Esta es la mujer más guapa del mundo. Y probablemente la más sensual también. Lo digo yo, no las revistas ni los cánones estereotipados sobre la belleza. Tampoco aparece -me temo- en el último mamotreto que Umberto Eco ha vomitado sobre la esencia de las cosas bellas. Pude verla durante veinte minutos, un lapso más que suficiente para no errar en los cálculos ni entonces ni ahora que ya ha pasado más de un año. La observé desde todos los ángulos posibles con la complicidad juguetona del enfoque de las cámaras. Ellas y yo parecíamos confabulados en la recreación del juego geométrico de las perspectivas. Y todos los ángulos parecían el adecuado. Ni lado malo ni oscuro, solo la luz de la belleza tranquila, sosegada y plena, como un inmenso mar detenido entre los naranjas del atardecer. De sus enormes ojos, irritantemente negros, brotaba una mirada cargada de mirada, un rayo denso de luz oscura capaz de trastornar lo imperturbable. Su boca, bien delimitada y carnosa, me remitió enseguida a las ensoñaciones de Picasso cuando decía que la boca de una mujer guarda siempre una estrecha relación con la forma de su vulva. Y no era esta última forma la que, por obviamente innecesaria, merecía la pena imaginar ahora. Bastaba con su sonrisa, entre la inquietud y el sosiego, la timidez y el pudor, así, como Dios manda, una y otra vez, sin veleidades, ostentaciones o tapirujos, enamorando a diestro y siniestro sin ninguna voluntad puesta en juego, dejándose llevar tan solo por la corriente arrebatadora de tanto encanto interior y belleza que brotaba impetuosa desde sus propias entrañas. Cuando habló me pareció igual de bella: las palabras precisas, el timbre de voz dulce y firme, de persona con principios, el gesto siempre comedido y adecuado y una rotunda feminidad en cada pronunciamiento. ¡Una maravillosa calamitá! pensé al ver alli, a tanta distancia, todos los pedazos de ella unidos en un todo espléndido, glorioso e inalcanzable.

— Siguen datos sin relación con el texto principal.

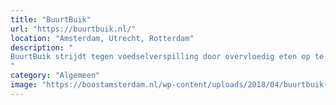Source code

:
 ```yaml
---
title: "BuurtBuik"
url: "https://buurtbuik.nl/"
location: "Amsterdam, Utrecht, Rotterdam"
description: "
BuurtBuik strijdt tegen voedselverspilling door overvloedig eten op te halen bij horeca, supermarkten en groenteboeren en het te delen met buurtbewoners. Momenteel zijn ook zij gesloten, maar met donaties kunnen wij hen op de toekomst voorbereiden.
"
category: "Algemeen"
image: "https://boostamsterdam.nl/wp-content/uploads/2018/04/buurtbuik-940x480.jpg"
---
```

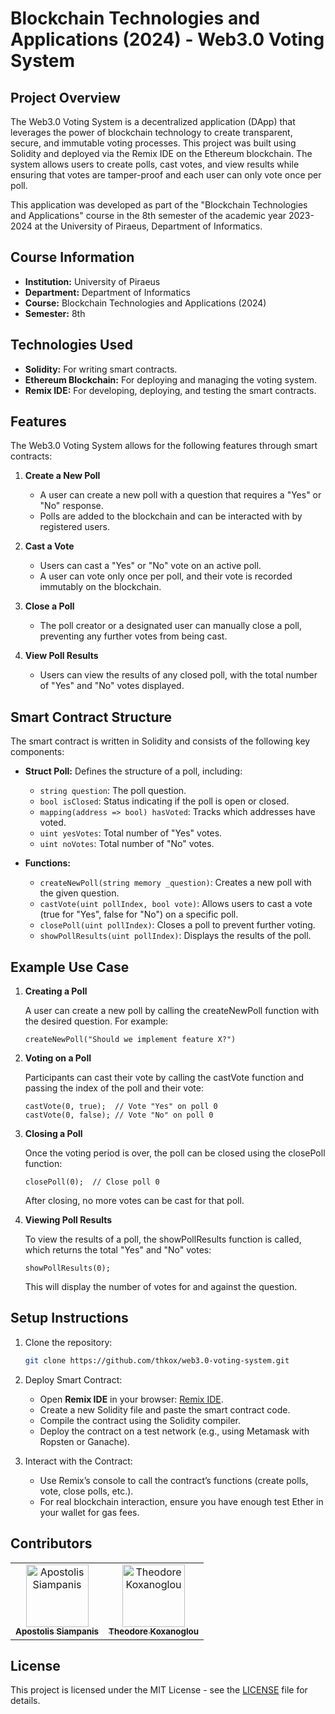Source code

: # Blockchain Technologies and Applications (2024) - Web3.0 Voting System

## Project Overview

The Web3.0 Voting System is a decentralized application (DApp) that leverages the power of blockchain technology to create transparent, secure, and immutable voting processes. This project was built using Solidity and deployed via the Remix IDE on the Ethereum blockchain. The system allows users to create polls, cast votes, and view results while ensuring that votes are tamper-proof and each user can only vote once per poll.

This application was developed as part of the "Blockchain Technologies and Applications" course in the 8th semester of the academic year 2023-2024 at the University of Piraeus, Department of Informatics.

## Course Information

- **Institution:** University of Piraeus
- **Department:** Department of Informatics
- **Course:** Blockchain Technologies and Applications (2024)
- **Semester:** 8th

## Technologies Used

- **Solidity:** For writing smart contracts.
- **Ethereum Blockchain:** For deploying and managing the voting system.
- **Remix IDE:** For developing, deploying, and testing the smart contracts.

## Features

The Web3.0 Voting System allows for the following features through smart contracts:

1. **Create a New Poll**

    - A user can create a new poll with a question that requires a "Yes" or "No" response.
    - Polls are added to the blockchain and can be interacted with by registered users.

2. **Cast a Vote**

    - Users can cast a "Yes" or "No" vote on an active poll.
    - A user can vote only once per poll, and their vote is recorded immutably on the blockchain.

3. **Close a Poll**

    - The poll creator or a designated user can manually close a poll, preventing any further votes from being cast.

4. **View Poll Results**

    - Users can view the results of any closed poll, with the total number of "Yes" and "No" votes displayed.
  
## Smart Contract Structure

The smart contract is written in Solidity and consists of the following key components:

- **Struct Poll:** Defines the structure of a poll, including:
    - `string question`: The poll question.
    - `bool isClosed`: Status indicating if the poll is open or closed.
    - `mapping(address => bool) hasVoted`: Tracks which addresses have voted.
    - `uint yesVotes`: Total number of "Yes" votes.
    - `uint noVotes`: Total number of "No" votes.
 
- **Functions:**
    - `createNewPoll(string memory _question)`: Creates a new poll with the given question.
    - `castVote(uint pollIndex, bool vote)`: Allows users to cast a vote (true for "Yes", false for "No") on a specific poll.
    - `closePoll(uint pollIndex)`: Closes a poll to prevent further voting.
    - `showPollResults(uint pollIndex)`: Displays the results of the poll.
 
## Example Use Case

1. **Creating a Poll**

    A user can create a new poll by calling the createNewPoll function with the desired question. For example:

    ```solidity
    createNewPoll("Should we implement feature X?")
    ```

2. **Voting on a Poll**

    Participants can cast their vote by calling the castVote function and passing the index of the poll and their vote:

    ```solidity
    castVote(0, true);  // Vote "Yes" on poll 0
    castVote(0, false); // Vote "No" on poll 0
    ```

3.  **Closing a Poll**

    Once the voting period is over, the poll can be closed using the closePoll function:

    ```solidity
    closePoll(0);  // Close poll 0
    ```

    After closing, no more votes can be cast for that poll.

4.  **Viewing Poll Results**

    To view the results of a poll, the showPollResults function is called, which returns the total "Yes" and "No" votes:

    ```solidity
    showPollResults(0);
    ```

    This will display the number of votes for and against the question.

## Setup Instructions

1. Clone the repository:

    ```bash
    git clone https://github.com/thkox/web3.0-voting-system.git
    ```

2. Deploy Smart Contract:

    - Open **Remix IDE** in your browser: [Remix IDE](https://remix.ethereum.org/#lang=en&optimize=false&runs=200&evmVersion=null&version=soljson-v0.8.26+commit.8a97fa7a.js).
    - Create a new Solidity file and paste the smart contract code.
    - Compile the contract using the Solidity compiler.
    - Deploy the contract on a test network (e.g., using Metamask with Ropsten or Ganache).

3. Interact with the Contract:

    - Use Remix’s console to call the contract’s functions (create polls, vote, close polls, etc.).
    - For real blockchain interaction, ensure you have enough test Ether in your wallet for gas fees.

## Contributors

<table>
  <tr>
    <td align="center"><a href="https://github.com/ApostolisSiampanis"><img src="https://avatars.githubusercontent.com/u/75365398?v=4" width="100px;" alt="Apostolis Siampanis"/><br /><sub><b>Apostolis Siampanis</b></sub></a><br /></td>
    <td align="center"><a href="https://github.com/thkox"><img src="https://avatars.githubusercontent.com/u/79880468?v=4" width="100px;" alt="Theodore Koxanoglou"/><br /><sub><b>Theodore Koxanoglou</b></sub></a><br /></td>
  </tr>
</table>

## License

This project is licensed under the MIT License - see the [LICENSE](./LICENSE) file for details.
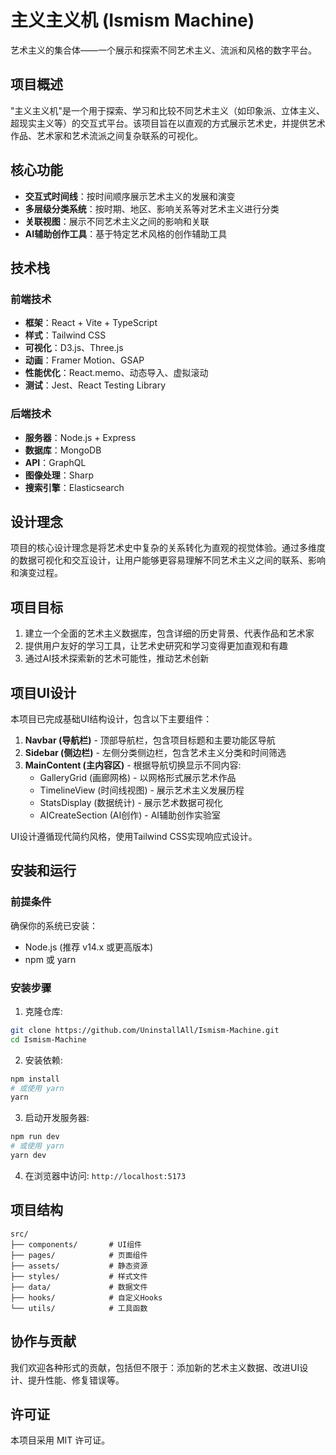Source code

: # 主义主义机 (Ismism Machine)

艺术主义的集合体——一个展示和探索不同艺术主义、流派和风格的数字平台。

## 项目概述

"主义主义机"是一个用于探索、学习和比较不同艺术主义（如印象派、立体主义、超现实主义等）的交互式平台。该项目旨在以直观的方式展示艺术史，并提供艺术作品、艺术家和艺术流派之间复杂联系的可视化。

## 核心功能

- **交互式时间线**：按时间顺序展示艺术主义的发展和演变
- **多层级分类系统**：按时期、地区、影响关系等对艺术主义进行分类
- **关联视图**：展示不同艺术主义之间的影响和关联
- **AI辅助创作工具**：基于特定艺术风格的创作辅助工具

## 技术栈

### 前端技术
- **框架**：React + Vite + TypeScript
- **样式**：Tailwind CSS
- **可视化**：D3.js、Three.js
- **动画**：Framer Motion、GSAP
- **性能优化**：React.memo、动态导入、虚拟滚动
- **测试**：Jest、React Testing Library

### 后端技术
- **服务器**：Node.js + Express
- **数据库**：MongoDB
- **API**：GraphQL
- **图像处理**：Sharp
- **搜索引擎**：Elasticsearch

## 设计理念

项目的核心设计理念是将艺术史中复杂的关系转化为直观的视觉体验。通过多维度的数据可视化和交互设计，让用户能够更容易理解不同艺术主义之间的联系、影响和演变过程。

## 项目目标

1. 建立一个全面的艺术主义数据库，包含详细的历史背景、代表作品和艺术家
2. 提供用户友好的学习工具，让艺术史研究和学习变得更加直观和有趣
3. 通过AI技术探索新的艺术可能性，推动艺术创新

## 项目UI设计

本项目已完成基础UI结构设计，包含以下主要组件：

1. **Navbar (导航栏)** - 顶部导航栏，包含项目标题和主要功能区导航
2. **Sidebar (侧边栏)** - 左侧分类侧边栏，包含艺术主义分类和时间筛选
3. **MainContent (主内容区)** - 根据导航切换显示不同内容:
   - GalleryGrid (画廊网格) - 以网格形式展示艺术作品
   - TimelineView (时间线视图) - 展示艺术主义发展历程
   - StatsDisplay (数据统计) - 展示艺术数据可视化
   - AICreateSection (AI创作) - AI辅助创作实验室

UI设计遵循现代简约风格，使用Tailwind CSS实现响应式设计。

## 安装和运行

### 前提条件

确保你的系统已安装：

- Node.js (推荐 v14.x 或更高版本)
- npm 或 yarn

### 安装步骤

1. 克隆仓库:
```bash
git clone https://github.com/UninstallAll/Ismism-Machine.git
cd Ismism-Machine
```

2. 安装依赖:
```bash
npm install
# 或使用 yarn
yarn
```

3. 启动开发服务器:
```bash
npm run dev
# 或使用 yarn
yarn dev
```

4. 在浏览器中访问: `http://localhost:5173`

## 项目结构
```
src/
├── components/       # UI组件
├── pages/            # 页面组件
├── assets/           # 静态资源
├── styles/           # 样式文件
├── data/             # 数据文件
├── hooks/            # 自定义Hooks
└── utils/            # 工具函数
```

## 协作与贡献

我们欢迎各种形式的贡献，包括但不限于：添加新的艺术主义数据、改进UI设计、提升性能、修复错误等。

## 许可证

本项目采用 MIT 许可证。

De vez en cuando la veo y siempre vuelvo a sentir esta loca fascinación. Yo sé que, como las brujas, haberlas haylas, y parecerá risible y gilipollesco, pero al cabo de cincuenta años, me he vuelto a enamorar. La primera vez fue al tocar la puerta de la vecina cuando yo tenía seis años, y ahora, la segunda, ha sido con el vodka en una mano, el chocolate en la otra, la mirada fija en el televisor y una extraña felicidad en lo más profundo de la conciencia.
Se llama Mari Gracie Cuccinotta. Ex modelo y actriz italiana.